Nice Girls Still Don't Get the Corner OfficeWhen Lois Frankel wrote Nice Girls Don’t Get the Corner Office in 2004, she had hopes that her message would help generations of women position themselves for career advancement. She recognized then that women’s tendency to be nice and their desire to be liked by their coworkers prevented them from being seen as potential leaders. What she didn’t foresee was that a decade later the “nice girl syndrome” would still be alive and well with a younger generation of women now in the workforce.

I spoke with Lois recently about the newest version of her book, Nice Girls Still Don’t Get the Corner Office.

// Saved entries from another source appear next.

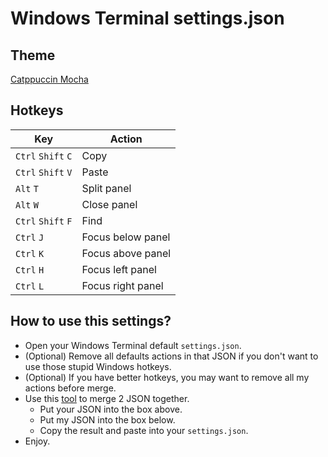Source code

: # Windows Terminal settings.json

## Theme
[Catppuccin Mocha](https://github.com/catppuccin/windows-terminal)

## Hotkeys
| Key | Action |
|-----|--------|
| `Ctrl` `Shift` `C` | Copy |
| `Ctrl` `Shift` `V` | Paste |
| `Alt` `T` | Split panel |
| `Alt` `W` | Close panel |
| `Ctrl` `Shift` `F` | Find |
| `Ctrl` `J` | Focus below panel |
| `Ctrl` `K` | Focus above panel |
| `Ctrl` `H` | Focus left panel |
| `Ctrl` `L` | Focus right panel |

## How to use this settings?
- Open your Windows Terminal default `settings.json`.
- (Optional) Remove all defaults actions in that JSON if you don't want to use those stupid Windows hotkeys.
- (Optional) If you have better hotkeys, you may want to remove all my actions before merge.
- Use this [tool](https://paji-toolset.net/json-merger) to merge 2 JSON together.
    - Put your JSON into the box above.
    - Put my JSON into the box below.
    - Copy the result and paste into your `settings.json`.
- Enjoy.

Lois Frankel: I had no inclination to do a revised and updated Nice Girls Don’t Get the Corner Office. I felt like I’d been there. Done that. Time to move on. But as I went around the country – and actually, around the world – and I listened to women’s stories, particularly younger women – women, you know, between the ages of college seniors – between 20, 21 and oh, up to about 35 years old,  I realized that there was a whole generation that didn’t hear Nice Girls Don’t Get the Corner Office. Their mothers may have, but they didn’t. And they were making all the same mistakes that I saw older women making. And I thought, “You know what? I really do need to introduce this to them, because they’re going down the wrong path.”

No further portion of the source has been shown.